The HSBC/Markit Purchasing Managers’ Index for China, which investors see as a roughly reliable and timely guide into the manufacturing sector’s fortunes, posted a small rise in September to 50.5 from 50.2 in August.

That was above market expectations for a fall to 50.0, the level that in principle signals no change in economic output.

Markets had had a bad hair day Monday after China’s finance minister Lou Jiwei, at a weekend meeting of G-20 finance ministers, said the government wouldn’t launch a new round of stimulus measures despite signs of slowing growth.

Lou’s comments had hit commodities markets hard, because China is a key source of demand for many of them, and had also hit stocks around the world because of the negative implication for global economic growth.

Hongbin Qu, chief economist for China at HSBC, said Tuesday the picture from the PMI survey was “mixed”, with modest rises in new orders offset by weakening prices and a further softening in the labor market. Marc Ostwald, an economist with ADM ISI in London, noted that the employment component of the data was likely to command the greatest attention from the authorities in Beijing.

A sigh of relief in Asian markets was short-lived as Markit’s PMI for the Eurozone fell to a nine-month low of 52.3 from 52.5 a month earlier. The main reason for that decline was a sharp drop in the manufacturing index for Germany, the region’s workshop, while France’s manufacturing sector also continued to contract, albeit at its slowest rate in four months.

The data came less than a week after the European Central Bank’s new stimulus measures–cheap, long-term loans to banks to support their lending to the economy–appeared to fall flat, with banks making less use of the facility than analysts had expected.

ECB President Mario Draghi told the European Parliament Monday that the take-up was still within his range of expectations, but warned that the economy “is losing momentum” and begged for governments to do more to revive it, whether through structural reforms or, in the case of countries that can afford it (i.e.
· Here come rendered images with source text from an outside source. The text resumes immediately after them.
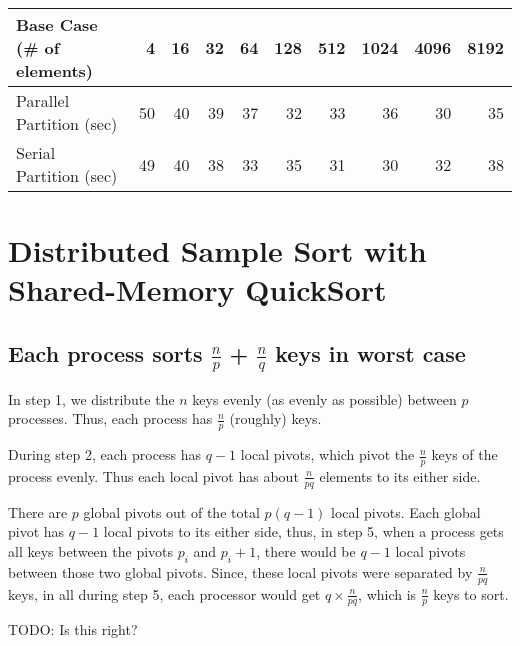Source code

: \documentclass{article}
\begin{document}
\begin{center}
  \begin{tabular}{| l | r | r | r | r | r | r | r | r | r |}
    \hline
    Base Case (\# of elements) & 4 & 16 & 32 & 64 & 128 & 512 & 1024 & 4096 & 8192 \\ \hline
    Parallel Partition (sec) & 50 & 40 & 39 & 37 & 32 & 33 & 36 & 30 & 35 \\ \hline
    Serial Partition (sec) & 49 & 40 & 38 & 33 & 35 & 31 & 30 & 32 & 38 \\ \hline
  \end{tabular}
\end{center}


\section{Distributed Sample Sort with Shared-Memory QuickSort}

\subsection{Each process sorts $\frac{n}{p}$ + $\frac{n}{q}$ keys in worst case}
In step 1, we distribute the $n$ keys evenly (as evenly as possible)
between $p$ processes. Thus, each process has $\frac{n}{p}$ (roughly) keys.

During step 2, each process has $q-1$ local pivots, which pivot the 
$\frac{n}{p}$ keys of the process evenly. Thus each local pivot has 
about $\frac{n}{pq}$ elements to its either side. 

There are $p$ global pivots out of the total $p(q-1)$ local pivots.
Each global pivot has $q-1$ local pivots to its either side, thus, 
in step 5, when a process gets all keys between the pivots $p_i$ and 
$p_i+1$, there would be $q-1$ local pivots between those two global
pivots. Since, these local pivots were separated by 
$\frac{n}{pq}$ keys, in all during step 5, each processor would get
$q \times \frac{n}{pq}$, which is $\frac{n}{p}$ keys to sort.

TODO: Is this right?
\end{document}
Germany), extra spending.

Markit chief economist Chris Williamson said the Eurozone figures suggested that the region would have grown “at best” by 0.3% in the third quarter, after failing to grow at all in the second.

By mid-morning in Europe. the Euro Stoxx 600 index was down 1.1%, while France’s CAC-40 was under even more pressure, down -1.5%. The euro, however, was up fractionally against the dollar at $1.2875.